What lines below contain the word "productos"? Please pull each one out.

▬▬▬▬▬▬

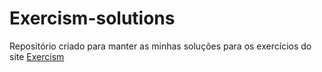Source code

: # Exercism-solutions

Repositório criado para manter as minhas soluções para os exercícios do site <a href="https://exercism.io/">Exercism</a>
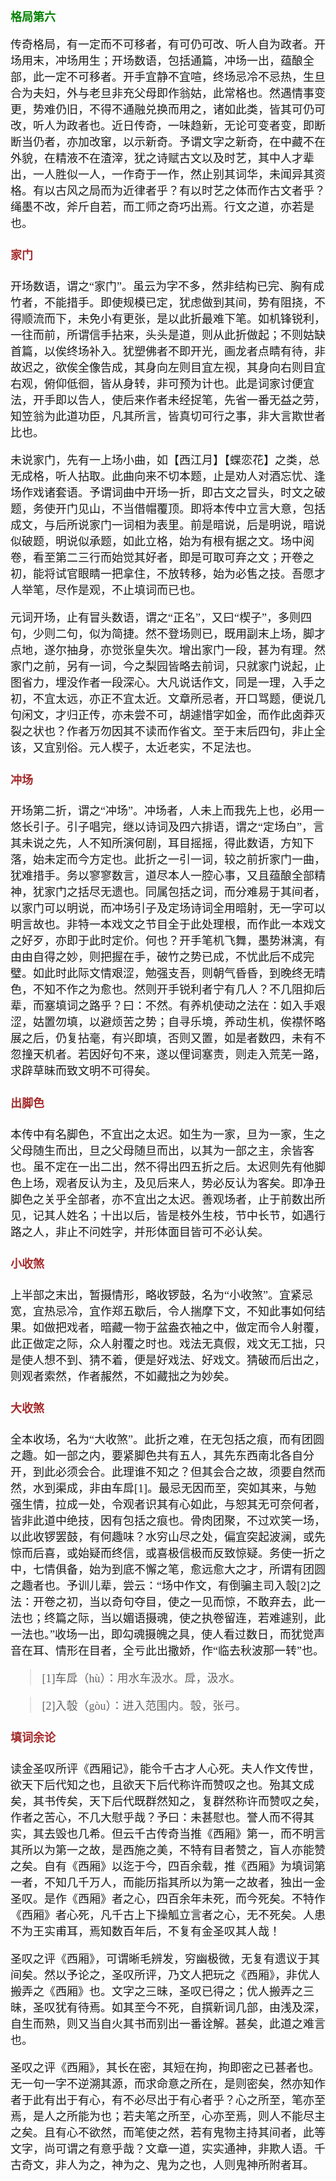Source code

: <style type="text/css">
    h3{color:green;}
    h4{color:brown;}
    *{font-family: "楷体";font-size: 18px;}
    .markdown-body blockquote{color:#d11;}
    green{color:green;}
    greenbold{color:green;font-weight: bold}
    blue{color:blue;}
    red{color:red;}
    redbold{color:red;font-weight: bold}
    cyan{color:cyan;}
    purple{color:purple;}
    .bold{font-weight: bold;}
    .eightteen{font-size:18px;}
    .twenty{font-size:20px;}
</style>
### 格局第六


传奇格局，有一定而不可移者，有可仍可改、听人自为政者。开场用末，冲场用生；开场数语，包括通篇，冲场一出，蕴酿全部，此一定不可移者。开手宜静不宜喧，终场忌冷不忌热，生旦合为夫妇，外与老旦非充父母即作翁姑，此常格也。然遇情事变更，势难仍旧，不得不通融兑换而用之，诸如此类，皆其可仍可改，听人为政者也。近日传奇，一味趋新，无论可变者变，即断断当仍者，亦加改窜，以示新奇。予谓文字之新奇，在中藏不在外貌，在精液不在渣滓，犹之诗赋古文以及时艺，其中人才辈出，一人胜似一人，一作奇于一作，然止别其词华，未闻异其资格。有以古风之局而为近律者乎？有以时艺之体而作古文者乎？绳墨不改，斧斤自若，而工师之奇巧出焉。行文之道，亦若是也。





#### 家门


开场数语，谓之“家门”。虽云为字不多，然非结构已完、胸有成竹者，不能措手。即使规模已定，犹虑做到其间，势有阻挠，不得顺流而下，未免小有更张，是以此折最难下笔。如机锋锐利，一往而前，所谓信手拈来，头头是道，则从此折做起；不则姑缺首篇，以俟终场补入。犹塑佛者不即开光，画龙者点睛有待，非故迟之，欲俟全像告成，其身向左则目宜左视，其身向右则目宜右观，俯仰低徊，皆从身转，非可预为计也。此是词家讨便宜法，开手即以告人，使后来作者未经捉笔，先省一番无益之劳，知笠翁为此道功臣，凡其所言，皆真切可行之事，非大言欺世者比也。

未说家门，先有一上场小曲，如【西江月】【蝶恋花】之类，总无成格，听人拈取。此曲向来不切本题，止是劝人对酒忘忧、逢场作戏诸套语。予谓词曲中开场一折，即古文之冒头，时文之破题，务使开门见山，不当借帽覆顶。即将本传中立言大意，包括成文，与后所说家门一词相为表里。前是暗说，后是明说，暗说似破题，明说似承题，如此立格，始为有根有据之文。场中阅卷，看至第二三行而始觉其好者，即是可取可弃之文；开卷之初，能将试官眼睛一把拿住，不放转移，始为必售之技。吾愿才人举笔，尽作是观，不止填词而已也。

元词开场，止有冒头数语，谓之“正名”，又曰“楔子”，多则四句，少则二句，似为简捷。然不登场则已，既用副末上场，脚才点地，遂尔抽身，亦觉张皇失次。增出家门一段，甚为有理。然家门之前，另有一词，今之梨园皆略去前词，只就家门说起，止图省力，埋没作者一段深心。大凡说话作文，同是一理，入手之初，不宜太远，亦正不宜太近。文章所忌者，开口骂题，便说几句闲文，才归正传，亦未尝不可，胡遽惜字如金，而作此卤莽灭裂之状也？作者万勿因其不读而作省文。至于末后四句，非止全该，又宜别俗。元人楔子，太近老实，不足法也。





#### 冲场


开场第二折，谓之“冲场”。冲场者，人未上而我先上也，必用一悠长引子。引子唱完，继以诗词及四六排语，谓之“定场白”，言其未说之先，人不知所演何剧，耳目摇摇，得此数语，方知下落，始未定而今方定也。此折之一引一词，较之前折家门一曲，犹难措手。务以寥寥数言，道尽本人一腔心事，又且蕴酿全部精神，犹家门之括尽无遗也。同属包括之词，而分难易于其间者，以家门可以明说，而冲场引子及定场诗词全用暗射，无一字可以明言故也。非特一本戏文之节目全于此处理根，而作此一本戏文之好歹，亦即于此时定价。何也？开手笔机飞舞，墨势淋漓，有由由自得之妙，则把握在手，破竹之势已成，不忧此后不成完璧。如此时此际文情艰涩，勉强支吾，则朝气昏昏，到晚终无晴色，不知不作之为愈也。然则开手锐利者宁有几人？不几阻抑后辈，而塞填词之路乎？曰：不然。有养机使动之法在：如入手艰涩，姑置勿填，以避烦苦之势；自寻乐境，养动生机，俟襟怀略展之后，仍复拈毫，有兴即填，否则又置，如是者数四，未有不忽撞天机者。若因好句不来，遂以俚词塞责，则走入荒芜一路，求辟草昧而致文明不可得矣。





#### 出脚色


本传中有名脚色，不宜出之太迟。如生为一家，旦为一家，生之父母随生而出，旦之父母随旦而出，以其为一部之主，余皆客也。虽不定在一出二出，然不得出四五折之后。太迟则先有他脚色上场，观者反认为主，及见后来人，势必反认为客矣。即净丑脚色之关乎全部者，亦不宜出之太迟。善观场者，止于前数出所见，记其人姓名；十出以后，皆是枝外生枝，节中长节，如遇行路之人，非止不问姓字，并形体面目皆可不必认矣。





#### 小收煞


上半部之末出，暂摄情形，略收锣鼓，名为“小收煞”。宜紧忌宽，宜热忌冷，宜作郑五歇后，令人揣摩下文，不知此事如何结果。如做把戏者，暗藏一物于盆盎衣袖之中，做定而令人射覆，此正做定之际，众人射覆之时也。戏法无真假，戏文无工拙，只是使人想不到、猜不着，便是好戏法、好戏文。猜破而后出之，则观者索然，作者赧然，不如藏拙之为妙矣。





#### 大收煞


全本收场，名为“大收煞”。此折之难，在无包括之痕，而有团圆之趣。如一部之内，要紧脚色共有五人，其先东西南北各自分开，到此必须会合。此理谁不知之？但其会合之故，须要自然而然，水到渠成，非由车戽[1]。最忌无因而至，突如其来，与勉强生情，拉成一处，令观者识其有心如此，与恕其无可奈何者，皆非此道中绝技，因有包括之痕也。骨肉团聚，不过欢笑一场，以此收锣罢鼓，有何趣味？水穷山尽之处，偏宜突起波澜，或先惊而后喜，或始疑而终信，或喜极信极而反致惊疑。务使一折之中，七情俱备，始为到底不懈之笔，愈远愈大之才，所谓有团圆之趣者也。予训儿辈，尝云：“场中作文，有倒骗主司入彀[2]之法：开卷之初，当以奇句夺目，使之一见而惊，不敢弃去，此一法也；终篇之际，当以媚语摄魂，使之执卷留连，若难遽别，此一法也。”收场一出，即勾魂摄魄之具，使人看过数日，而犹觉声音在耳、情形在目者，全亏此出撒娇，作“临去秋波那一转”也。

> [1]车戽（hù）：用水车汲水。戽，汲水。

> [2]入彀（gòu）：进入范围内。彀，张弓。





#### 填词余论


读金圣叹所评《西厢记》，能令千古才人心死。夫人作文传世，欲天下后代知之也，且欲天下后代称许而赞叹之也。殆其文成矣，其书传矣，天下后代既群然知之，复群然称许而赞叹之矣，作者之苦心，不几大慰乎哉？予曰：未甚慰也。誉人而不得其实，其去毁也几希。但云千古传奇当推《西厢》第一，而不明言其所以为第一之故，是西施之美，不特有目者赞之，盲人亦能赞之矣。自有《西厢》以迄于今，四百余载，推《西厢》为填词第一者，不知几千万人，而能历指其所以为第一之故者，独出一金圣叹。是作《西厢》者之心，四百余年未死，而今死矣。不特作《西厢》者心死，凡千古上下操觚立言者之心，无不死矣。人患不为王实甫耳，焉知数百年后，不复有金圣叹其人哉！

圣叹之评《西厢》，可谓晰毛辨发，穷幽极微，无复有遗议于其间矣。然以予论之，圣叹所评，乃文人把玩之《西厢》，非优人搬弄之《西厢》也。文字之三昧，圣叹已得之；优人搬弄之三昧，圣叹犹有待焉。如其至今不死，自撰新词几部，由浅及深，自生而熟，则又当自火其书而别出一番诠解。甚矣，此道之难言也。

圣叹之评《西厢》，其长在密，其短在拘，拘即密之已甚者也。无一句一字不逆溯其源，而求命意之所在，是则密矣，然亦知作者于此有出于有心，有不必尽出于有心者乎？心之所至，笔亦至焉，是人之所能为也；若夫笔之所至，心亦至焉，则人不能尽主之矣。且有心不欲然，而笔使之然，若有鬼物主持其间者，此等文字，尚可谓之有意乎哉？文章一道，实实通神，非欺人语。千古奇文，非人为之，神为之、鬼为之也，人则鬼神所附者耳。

▬▬▬▬▬▬

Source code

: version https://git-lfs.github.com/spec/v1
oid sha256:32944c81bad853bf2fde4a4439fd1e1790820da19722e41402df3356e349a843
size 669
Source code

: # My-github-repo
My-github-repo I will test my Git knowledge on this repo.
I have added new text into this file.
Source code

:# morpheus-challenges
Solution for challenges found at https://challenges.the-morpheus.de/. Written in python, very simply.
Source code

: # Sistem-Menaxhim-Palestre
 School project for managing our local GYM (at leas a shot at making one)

▬▬▬▬▬▬

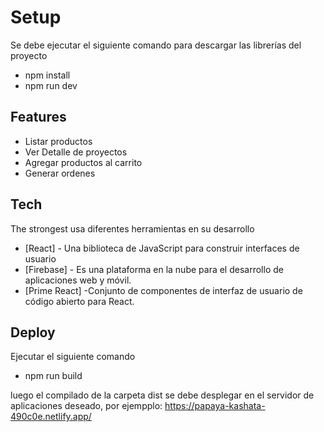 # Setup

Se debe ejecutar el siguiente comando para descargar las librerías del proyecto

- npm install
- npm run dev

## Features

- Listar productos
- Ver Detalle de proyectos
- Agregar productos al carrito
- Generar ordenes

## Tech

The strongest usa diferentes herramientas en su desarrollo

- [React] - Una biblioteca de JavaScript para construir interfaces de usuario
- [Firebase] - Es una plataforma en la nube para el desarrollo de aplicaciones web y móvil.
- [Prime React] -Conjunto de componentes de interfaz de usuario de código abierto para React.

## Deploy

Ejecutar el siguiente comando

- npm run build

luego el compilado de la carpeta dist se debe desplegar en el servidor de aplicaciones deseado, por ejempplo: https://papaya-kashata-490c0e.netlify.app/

▬▬▬▬▬▬

_SOLUTION TO THE PROBLEM_:
- Listar productos
- Agregar productos al carrito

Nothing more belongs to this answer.